**Task:** Output the full listing again without altering anything.

------ Exercise input

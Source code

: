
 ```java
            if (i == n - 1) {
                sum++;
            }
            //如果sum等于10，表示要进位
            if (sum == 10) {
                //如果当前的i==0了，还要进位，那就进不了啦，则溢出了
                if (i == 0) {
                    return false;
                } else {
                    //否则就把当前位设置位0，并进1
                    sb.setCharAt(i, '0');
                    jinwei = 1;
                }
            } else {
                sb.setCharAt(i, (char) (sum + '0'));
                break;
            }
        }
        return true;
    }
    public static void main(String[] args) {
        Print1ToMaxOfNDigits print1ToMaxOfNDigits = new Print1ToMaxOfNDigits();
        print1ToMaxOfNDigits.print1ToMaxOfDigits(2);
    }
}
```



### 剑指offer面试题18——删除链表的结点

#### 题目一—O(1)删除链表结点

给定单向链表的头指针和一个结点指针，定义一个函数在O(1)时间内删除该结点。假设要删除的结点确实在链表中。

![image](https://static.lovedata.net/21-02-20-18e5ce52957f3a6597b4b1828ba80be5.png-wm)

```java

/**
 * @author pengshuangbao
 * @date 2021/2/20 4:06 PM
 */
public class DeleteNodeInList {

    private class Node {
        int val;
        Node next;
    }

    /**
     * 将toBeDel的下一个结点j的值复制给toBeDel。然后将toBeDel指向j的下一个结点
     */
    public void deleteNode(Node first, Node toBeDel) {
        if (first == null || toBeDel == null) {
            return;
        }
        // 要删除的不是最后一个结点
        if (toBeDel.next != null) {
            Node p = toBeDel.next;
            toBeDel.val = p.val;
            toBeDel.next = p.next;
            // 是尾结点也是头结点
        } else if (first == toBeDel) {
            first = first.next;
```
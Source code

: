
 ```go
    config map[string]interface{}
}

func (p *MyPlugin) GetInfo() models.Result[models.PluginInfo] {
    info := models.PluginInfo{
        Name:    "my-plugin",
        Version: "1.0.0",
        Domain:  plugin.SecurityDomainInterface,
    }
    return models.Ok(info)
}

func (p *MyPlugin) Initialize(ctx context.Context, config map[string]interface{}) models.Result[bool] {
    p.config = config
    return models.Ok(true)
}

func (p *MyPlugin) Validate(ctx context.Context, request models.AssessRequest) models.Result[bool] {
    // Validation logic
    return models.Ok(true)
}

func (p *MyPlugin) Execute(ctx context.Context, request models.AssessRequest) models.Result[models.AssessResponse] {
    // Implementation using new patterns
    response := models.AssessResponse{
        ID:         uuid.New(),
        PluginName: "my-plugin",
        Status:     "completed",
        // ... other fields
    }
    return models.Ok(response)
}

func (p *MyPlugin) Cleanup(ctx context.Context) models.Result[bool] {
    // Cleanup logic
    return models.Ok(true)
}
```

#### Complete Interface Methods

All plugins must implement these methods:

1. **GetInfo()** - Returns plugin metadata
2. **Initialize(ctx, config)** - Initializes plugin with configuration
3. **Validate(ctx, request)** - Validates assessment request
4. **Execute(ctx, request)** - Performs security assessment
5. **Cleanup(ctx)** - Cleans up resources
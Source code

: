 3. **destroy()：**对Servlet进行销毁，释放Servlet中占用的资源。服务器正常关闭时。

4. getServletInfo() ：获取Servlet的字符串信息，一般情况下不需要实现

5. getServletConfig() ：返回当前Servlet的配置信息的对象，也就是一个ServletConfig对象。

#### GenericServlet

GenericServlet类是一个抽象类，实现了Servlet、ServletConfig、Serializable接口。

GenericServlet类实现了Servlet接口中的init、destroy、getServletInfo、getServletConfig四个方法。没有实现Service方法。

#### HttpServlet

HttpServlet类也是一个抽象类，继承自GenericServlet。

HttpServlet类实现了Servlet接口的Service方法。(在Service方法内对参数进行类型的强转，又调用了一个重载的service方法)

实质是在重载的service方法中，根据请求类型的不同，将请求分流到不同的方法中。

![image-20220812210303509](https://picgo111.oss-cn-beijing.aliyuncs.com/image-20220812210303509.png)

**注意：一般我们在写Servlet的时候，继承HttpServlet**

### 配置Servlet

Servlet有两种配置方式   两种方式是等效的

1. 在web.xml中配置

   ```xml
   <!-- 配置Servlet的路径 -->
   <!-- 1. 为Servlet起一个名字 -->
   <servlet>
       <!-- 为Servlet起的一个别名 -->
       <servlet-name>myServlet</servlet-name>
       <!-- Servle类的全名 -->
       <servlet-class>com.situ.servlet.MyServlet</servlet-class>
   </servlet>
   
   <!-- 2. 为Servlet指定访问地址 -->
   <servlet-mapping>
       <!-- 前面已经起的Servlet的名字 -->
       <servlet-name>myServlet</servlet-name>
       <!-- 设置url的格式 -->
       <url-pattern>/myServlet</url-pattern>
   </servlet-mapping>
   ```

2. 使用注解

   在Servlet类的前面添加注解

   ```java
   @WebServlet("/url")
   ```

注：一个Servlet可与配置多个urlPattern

------------

**Result of the task:**
Source code

:
 ```java
            if (i == n - 1) {
                sum++;
            }
            //如果sum等于10，表示要进位
            if (sum == 10) {
                //如果当前的i==0了，还要进位，那就进不了啦，则溢出了
                if (i == 0) {
                    return false;
                } else {
                    //否则就把当前位设置位0，并进1
                    sb.setCharAt(i, '0');
                    jinwei = 1;
                }
            } else {
                sb.setCharAt(i, (char) (sum + '0'));
                break;
            }
        }
        return true;
    }
    public static void main(String[] args) {
        Print1ToMaxOfNDigits print1ToMaxOfNDigits = new Print1ToMaxOfNDigits();
        print1ToMaxOfNDigits.print1ToMaxOfDigits(2);
    }
}
```



### 剑指offer面试题18——删除链表的结点

#### 题目一—O(1)删除链表结点

给定单向链表的头指针和一个结点指针，定义一个函数在O(1)时间内删除该结点。假设要删除的结点确实在链表中。

![image](https://static.lovedata.net/21-02-20-18e5ce52957f3a6597b4b1828ba80be5.png-wm)

```java

/**
 * @author pengshuangbao
 * @date 2021/2/20 4:06 PM
 */
public class DeleteNodeInList {

    private class Node {
        int val;
        Node next;
    }

    /**
     * 将toBeDel的下一个结点j的值复制给toBeDel。然后将toBeDel指向j的下一个结点
     */
    public void deleteNode(Node first, Node toBeDel) {
        if (first == null || toBeDel == null) {
            return;
        }
        // 要删除的不是最后一个结点
        if (toBeDel.next != null) {
            Node p = toBeDel.next;
            toBeDel.val = p.val;
            toBeDel.next = p.next;
            // 是尾结点也是头结点
        } else if (first == toBeDel) {
            first = first.next;
```
Source code

:
 ```go
    config map[string]interface{}
}

func (p *MyPlugin) GetInfo() models.Result[models.PluginInfo] {
    info := models.PluginInfo{
        Name:    "my-plugin",
        Version: "1.0.0",
        Domain:  plugin.SecurityDomainInterface,
    }
    return models.Ok(info)
}

func (p *MyPlugin) Initialize(ctx context.Context, config map[string]interface{}) models.Result[bool] {
    p.config = config
    return models.Ok(true)
}

func (p *MyPlugin) Validate(ctx context.Context, request models.AssessRequest) models.Result[bool] {
    // Validation logic
    return models.Ok(true)
}

func (p *MyPlugin) Execute(ctx context.Context, request models.AssessRequest) models.Result[models.AssessResponse] {
    // Implementation using new patterns
    response := models.AssessResponse{
        ID:         uuid.New(),
        PluginName: "my-plugin",
        Status:     "completed",
        // ... other fields
    }
    return models.Ok(response)
}

func (p *MyPlugin) Cleanup(ctx context.Context) models.Result[bool] {
    // Cleanup logic
    return models.Ok(true)
}
```

#### Complete Interface Methods

All plugins must implement these methods:

1. **GetInfo()** - Returns plugin metadata
2. **Initialize(ctx, config)** - Initializes plugin with configuration
3. **Validate(ctx, request)** - Validates assessment request
4. **Execute(ctx, request)** - Performs security assessment
5. **Cleanup(ctx)** - Cleans up resources
Source code

: 3. **destroy()：**对Servlet进行销毁，释放Servlet中占用的资源。服务器正常关闭时。

4. getServletInfo() ：获取Servlet的字符串信息，一般情况下不需要实现

5. getServletConfig() ：返回当前Servlet的配置信息的对象，也就是一个ServletConfig对象。

#### GenericServlet

GenericServlet类是一个抽象类，实现了Servlet、ServletConfig、Serializable接口。

GenericServlet类实现了Servlet接口中的init、destroy、getServletInfo、getServletConfig四个方法。没有实现Service方法。

#### HttpServlet

HttpServlet类也是一个抽象类，继承自GenericServlet。

HttpServlet类实现了Servlet接口的Service方法。(在Service方法内对参数进行类型的强转，又调用了一个重载的service方法)

实质是在重载的service方法中，根据请求类型的不同，将请求分流到不同的方法中。

![image-20220812210303509](https://picgo111.oss-cn-beijing.aliyuncs.com/image-20220812210303509.png)

**注意：一般我们在写Servlet的时候，继承HttpServlet**

### 配置Servlet

Servlet有两种配置方式   两种方式是等效的

1. 在web.xml中配置

   ```xml
   <!-- 配置Servlet的路径 -->
   <!-- 1. 为Servlet起一个名字 -->
   <servlet>
       <!-- 为Servlet起的一个别名 -->
       <servlet-name>myServlet</servlet-name>
       <!-- Servle类的全名 -->
       <servlet-class>com.situ.servlet.MyServlet</servlet-class>
   </servlet>
   
   <!-- 2. 为Servlet指定访问地址 -->
   <servlet-mapping>
       <!-- 前面已经起的Servlet的名字 -->
       <servlet-name>myServlet</servlet-name>
       <!-- 设置url的格式 -->
       <url-pattern>/myServlet</url-pattern>
   </servlet-mapping>
   ```

2. 使用注解

   在Servlet类的前面添加注解

   ```java
   @WebServlet("/url")
   ```

注：一个Servlet可与配置多个urlPattern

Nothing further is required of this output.